EC# syntax trees are stored in a universal format that I call a “Loyc tree”. All nodes in a Loyc tree consist of up to four parts:
- An attribute list (the Attrs property)
- A Value
- A Head or a Name (if a node has a Head, Name refers to Head.Name)
- An argument list (the Args property)
The EC# language does not allow (2) and (3) to appear together (specifically, a Value can only be represented in source code if the Name is “#literal”), so for most purposes you can think of Value, Head and Name as a discriminated union known informally as “the head part of a node”. There is no easy and efficient way to represent a discriminated union in .NET, so all five properties (Attrs, Value, Head, Name, Args) are present on all nodes.

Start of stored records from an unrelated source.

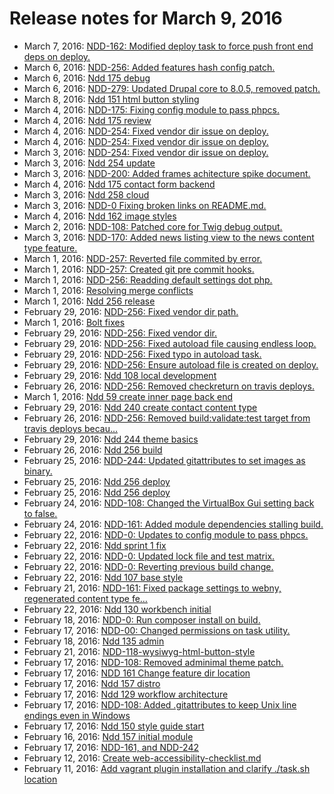 # Release notes for March 9, 2016

* March 7, 2016: [NDD-162: Modified deploy task to force push front end deps on deploy.](https://github.com/ny/WebNY-Distribution-D8/pull/77) 
* March 6, 2016: [NDD-256: Added features hash config patch.](https://github.com/ny/WebNY-Distribution-D8/pull/75) 
* March 6, 2016: [Ndd 175 debug](https://github.com/ny/WebNY-Distribution-D8/pull/74) 
* March 6, 2016: [NDD-279: Updated Drupal core to 8.0.5, removed patch.](https://github.com/ny/WebNY-Distribution-D8/pull/73) 
* March 8, 2016: [Ndd 151 html button styling](https://github.com/ny/WebNY-Distribution-D8/pull/72) 
* March 4, 2016: [NDD-175: Fixing config module to pass phpcs.](https://github.com/ny/WebNY-Distribution-D8/pull/71) 
* March 4, 2016: [Ndd 175 review](https://github.com/ny/WebNY-Distribution-D8/pull/70) 
* March 4, 2016: [NDD-254: Fixed vendor dir issue on deploy.](https://github.com/ny/WebNY-Distribution-D8/pull/68) 
* March 4, 2016: [NDD-254: Fixed vendor dir issue on deploy.](https://github.com/ny/WebNY-Distribution-D8/pull/67) 
* March 3, 2016: [NDD-254: Fixed vendor dir issue on deploy.](https://github.com/ny/WebNY-Distribution-D8/pull/66) 
* March 3, 2016: [Ndd 254 update](https://github.com/ny/WebNY-Distribution-D8/pull/65) 
* March 3, 2016: [NDD-200: Added frames achitecture spike document.](https://github.com/ny/WebNY-Distribution-D8/pull/64) 
* March 4, 2016: [Ndd 175 contact form backend](https://github.com/ny/WebNY-Distribution-D8/pull/63) 
* March 3, 2016: [Ndd 258 cloud](https://github.com/ny/WebNY-Distribution-D8/pull/62) 
* March 3, 2016: [NDD-0 Fixing broken links on README.md.](https://github.com/ny/WebNY-Distribution-D8/pull/61) 
* March 4, 2016: [Ndd 162 image styles](https://github.com/ny/WebNY-Distribution-D8/pull/59) 
* March 2, 2016: [NDD-108: Patched core for Twig debug output.](https://github.com/ny/WebNY-Distribution-D8/pull/58) 
* March 3, 2016: [NDD-170: Added news listing view to the news content type feature.](https://github.com/ny/WebNY-Distribution-D8/pull/57) 
* March 1, 2016: [NDD-257: Reverted file commited by error.](https://github.com/ny/WebNY-Distribution-D8/pull/56) 
* March 1, 2016: [NDD-257: Created git pre commit hooks.](https://github.com/ny/WebNY-Distribution-D8/pull/55) 
* March 1, 2016: [NDD-256: Readding default settings dot php.](https://github.com/ny/WebNY-Distribution-D8/pull/54) 
* March 1, 2016: [Resolving merge conflicts](https://github.com/ny/WebNY-Distribution-D8/pull/52) 
* March 1, 2016: [Ndd 256 release](https://github.com/ny/WebNY-Distribution-D8/pull/51) 
* February 29, 2016: [NDD-256: Fixed vendor dir path.](https://github.com/ny/WebNY-Distribution-D8/pull/49) 
* March 1, 2016: [Bolt fixes](https://github.com/ny/WebNY-Distribution-D8/pull/48) 
* February 29, 2016: [NDD-256: Fixed vendor dir.](https://github.com/ny/WebNY-Distribution-D8/pull/47) 
* February 29, 2016: [NDD-256: Fixed autoload file causing endless loop.](https://github.com/ny/WebNY-Distribution-D8/pull/46) 
* February 29, 2016: [NDD-256: Fixed typo in autoload task.](https://github.com/ny/WebNY-Distribution-D8/pull/45) 
* February 29, 2016: [NDD-256: Ensure autoload file is created on deploy.](https://github.com/ny/WebNY-Distribution-D8/pull/44) 
* February 29, 2016: [Ndd 108 local development](https://github.com/ny/WebNY-Distribution-D8/pull/43) 
* February 26, 2016: [NDD-256: Removed checkreturn on travis deploys.](https://github.com/ny/WebNY-Distribution-D8/pull/42) 
* March 1, 2016: [Ndd 59 create inner page back end](https://github.com/ny/WebNY-Distribution-D8/pull/41) 
* February 29, 2016: [Ndd 240 create contact content type](https://github.com/ny/WebNY-Distribution-D8/pull/40) 
* February 26, 2016: [NDD-256: Removed build:validate:test target from travis deploys becau…](https://github.com/ny/WebNY-Distribution-D8/pull/39) 
* February 29, 2016: [Ndd 244 theme basics](https://github.com/ny/WebNY-Distribution-D8/pull/35) 
* February 26, 2016: [Ndd 256 build](https://github.com/ny/WebNY-Distribution-D8/pull/34) 
* February 25, 2016: [NDD-244: Updated gitattributes to set images as binary.](https://github.com/ny/WebNY-Distribution-D8/pull/33) 
* February 25, 2016: [Ndd 256 deploy](https://github.com/ny/WebNY-Distribution-D8/pull/32) 
* February 25, 2016: [Ndd 256 deploy](https://github.com/ny/WebNY-Distribution-D8/pull/31) 
* February 24, 2016: [NDD-108: Changed the VirtualBox Gui setting back to false.](https://github.com/ny/WebNY-Distribution-D8/pull/29) 
* February 24, 2016: [NDD-161: Added module dependencies stalling build.](https://github.com/ny/WebNY-Distribution-D8/pull/28) 
* February 22, 2016: [NDD-0: Updates to config module to pass phpcs.](https://github.com/ny/WebNY-Distribution-D8/pull/26) 
* February 22, 2016: [Ndd sprint 1 fix](https://github.com/ny/WebNY-Distribution-D8/pull/25) 
* February 22, 2016: [NDD-0: Updated lock file and test matrix.](https://github.com/ny/WebNY-Distribution-D8/pull/24) 
* February 22, 2016: [NDD-0: Reverting previous build change.](https://github.com/ny/WebNY-Distribution-D8/pull/23) 
* February 22, 2016: [Ndd 107 base style](https://github.com/ny/WebNY-Distribution-D8/pull/22) 
* February 21, 2016: [NDD-161: Fixed package settings to webny, regenerated content type fe…](https://github.com/ny/WebNY-Distribution-D8/pull/21) 
* February 22, 2016: [Ndd 130 workbench initial](https://github.com/ny/WebNY-Distribution-D8/pull/20) 
* February 18, 2016: [NDD-0: Run composer install on build.](https://github.com/ny/WebNY-Distribution-D8/pull/19) 
* February 17, 2016: [NDD-00: Changed permissions on task utility.](https://github.com/ny/WebNY-Distribution-D8/pull/18) 
* February 18, 2016: [Ndd 135 admin](https://github.com/ny/WebNY-Distribution-D8/pull/17) 
* February 21, 2016: [NDD-118-wysiwyg-html-button-style](https://github.com/ny/WebNY-Distribution-D8/pull/16) 
* February 17, 2016: [NDD-108: Removed adminimal theme patch.](https://github.com/ny/WebNY-Distribution-D8/pull/15) 
* February 17, 2016: [NDD 161 Change feature dir location](https://github.com/ny/WebNY-Distribution-D8/pull/14) 
* February 17, 2016: [Ndd 157 distro](https://github.com/ny/WebNY-Distribution-D8/pull/13) 
* February 17, 2016: [Ndd 129 workflow architecture](https://github.com/ny/WebNY-Distribution-D8/pull/12) 
* February 17, 2016: [NDD-108: Added .gitattributes to keep Unix line endings even in Windows](https://github.com/ny/WebNY-Distribution-D8/pull/11) 
* February 17, 2016: [Ndd 150 style guide start](https://github.com/ny/WebNY-Distribution-D8/pull/10) 
* February 16, 2016: [Ndd 157 initial module](https://github.com/ny/WebNY-Distribution-D8/pull/9) 
* February 17, 2016: [NDD-161, and NDD-242](https://github.com/ny/WebNY-Distribution-D8/pull/8) 
* February 12, 2016: [Create web-accessibility-checklist.md](https://github.com/ny/WebNY-Distribution-D8/pull/7) 
* February 11, 2016: [Add vagrant plugin installation and clarify ./task.sh location](https://github.com/ny/WebNY-Distribution-D8/pull/6)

Almost any Loyc node can be expressed in EC# using either “prefix notation” or ordinary code. The basic syntax of prefix notation is
[attributes] head(argument_list)
where the [attributes] and (argument_list) are both optional, and the head part could be a simple name. For example, the EC# statement
[Foo] Console.WriteLine("Hello");
is a single Node object with three children: Foo, Console.WriteLine, and “Hello”. Foo is an attribute, Console.WriteLine is a Head, and “Hello” is an argument. Each of these children is a Node too, but neither Foo nor “Hello” have children of their own. The Head, Console.WriteLine, is a Node named “#.” with two arguments, Console and WriteLine. The above statement could be expressed equivalently as
[Foo] #.(Console, WriteLine)("Hello");
This makes its structure explicit, but the infix dot notation is preferred.

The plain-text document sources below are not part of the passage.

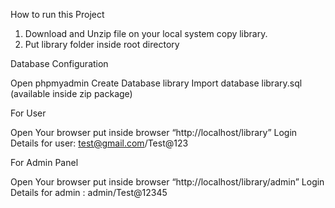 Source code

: How to run this Project

1. Download and Unzip file on your local system copy library.
2. Put library folder inside root directory

Database Configuration

Open phpmyadmin
Create Database library
Import database library.sql (available inside zip package)

For User

Open Your browser put inside browser “http://localhost/library”
Login Details for user: test@gmail.com/Test@123

For Admin Panel

Open Your browser put inside browser “http://localhost/library/admin”
Login Details for admin : admin/Test@12345

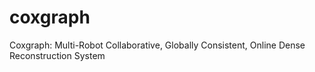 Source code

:# coxgraph
Coxgraph: Multi-Robot Collaborative, Globally Consistent, Online Dense Reconstruction System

Conceptually, Loyc trees have either a Head node or a Name symbol but not both. Foo, Console, WriteLine, and #. are all node names, while Console.WriteLine is a head node. However, you can always ask a node what its Name is; if the node has a Head rather than a Name, Name returns Head.Name. Thus, #. is the Name of the entire statement.

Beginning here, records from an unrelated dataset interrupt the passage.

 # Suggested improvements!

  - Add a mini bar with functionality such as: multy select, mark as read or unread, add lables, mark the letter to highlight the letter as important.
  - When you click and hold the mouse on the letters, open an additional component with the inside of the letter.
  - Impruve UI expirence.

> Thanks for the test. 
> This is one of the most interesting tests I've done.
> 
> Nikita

Attributes can only appear at the beginning of an expression or statement. Use parenthesis to clarify your intention if necessary, but please note that parenthesis are represented explicitly in the syntax tree, not discarded by the parser. Parenthesis cause a node to be inserted into the head of another node, so
(x())
is a node with no arguments, that has a Head that points to another node that represents x(). Attributes have lower precedence than everything else, and they do not require prefix notation, so
[Attr] x = y;
associates the attribute Attr with the “=” node, not with the “x” node.
Unlike C# attributes, EC# attributes can be any list of expressions, and do not imply any particular semantics. You can attach any expression as an attribute to any other statement or expression, e.g.
[4 * y << z()]
Console.WriteLine("What is this attribute I see before me?");
When the time comes to generate code, the compiler will warn you that it does not understand what the hell “4 * y « z()” is supposed to mean, but otherwise this statement is legal. Attributes serve as an information side-channel, used for instructions to macros or to the compiler. Macros can use attributes to receive information from users, to store information in a syntax tree temporarily, or to communicate with other macros.